Advanced concepts

Object repositories

Object repositories are optional csv files which can store variables for use in flows. They help to separate your flows from your personal data (like login information for web flows), and allow you to share common information between multiple flows for easy updating.

Each flow has a local object repository and all flows share the global object repository. The local object repository is the tagui_local.csv in the same folder as the flow. The global object repository is the tagui_global.csv in the tagui/src/ folder.

An object repository could look like this:

object definition
email user-email-textbox
create account btn btn–green btn-xl signup-btn

Within the flow, TagUI can use the objects email, create account as variables and they will be replaced directly by the definitions before it is run. Local definitions take precedence over global definitions.

If user-email-textbox was the identifier for some web text input, then you could use the following in your flow:

type `email` as


Datatables are csv files which can be used to run your flows multiple times with different inputs.

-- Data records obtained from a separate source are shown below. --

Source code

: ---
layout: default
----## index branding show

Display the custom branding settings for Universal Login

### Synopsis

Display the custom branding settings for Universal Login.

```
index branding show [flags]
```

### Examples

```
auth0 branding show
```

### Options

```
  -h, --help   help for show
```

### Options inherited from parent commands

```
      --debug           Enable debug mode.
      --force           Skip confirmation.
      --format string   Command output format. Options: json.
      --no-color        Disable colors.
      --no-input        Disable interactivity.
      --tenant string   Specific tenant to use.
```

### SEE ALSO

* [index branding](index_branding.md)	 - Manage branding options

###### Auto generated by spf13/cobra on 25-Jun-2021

A datatable (trade_data.csv) could look like this:

# trade username password pair size direction
1 Trade USDSGD test_account 12345678 USDSGD 10000 BUY
2 Trade USDSGD test_account 12345678 USDJPY 1000 SELL
3 Trade EURUSD test_account 12345678 EURUSD 100000 BUY

To use it, you run your flow with tagui my_flow.tag trade_data.csv. TagUI will run my_flow.tag once for each row in the datatable (except the header). Within the flow, TagUI can use the variables trade, username, password, etc as if they were in the local object repository and the values will be from that run’s row.

Running other flows within a flow

A flow can run another flow, like this:

tagui login_crm.tag

Variables in the parent flow are accessible in the child flow.

Visual automation tricks

If you make the background of a UI element in a .png file 100% transparent using an image editor, TagUI will be able to target the element regardless of its background.

Conversely, you can also remove the foreground content near some anchor element like a frame, to allow you to OCR varying content in the empty area using the read step.

Writing Python within flows

You can write Python code in TagUI flows. Python needs to be installed separately.

The py step can be used to run commands in Python (TagUI will call python on the command line). You can pass string values back to TagUI with print(). The stdout will be stored in the py_result variable in TagUI.

py a=1
py b=2
py c=a+b
py print(c)
echo `py_result`

You can also use py begin and py finish before and after a Python code block:

py begin
py finish
echo `py_result`

You can pass a variable to Python like this:

phone = 1234567
py_step('phone = ' + phone)
py print(phone)
echo `py_result`

Saving flow run results

You can save an html log of the run and the flow run results to tagui/src/tagui_report.csv with the report option (shortcut -r).

tagui my_flow.tag -report

The CSV file will show one line for each run, when it started, how long it took to complete, any error message during run, and the link to the log file for that run.

Create log files for debugging

To do advanced debugging, you can create log files when running flows by creating an empty tagui_logging file in tagui/src/.

  • my_flow.log stores output of the execution.
  • my_flow.js is the generated JavaScript file that was run.
  • my_flow.raw is the expanded flow after parsing modules.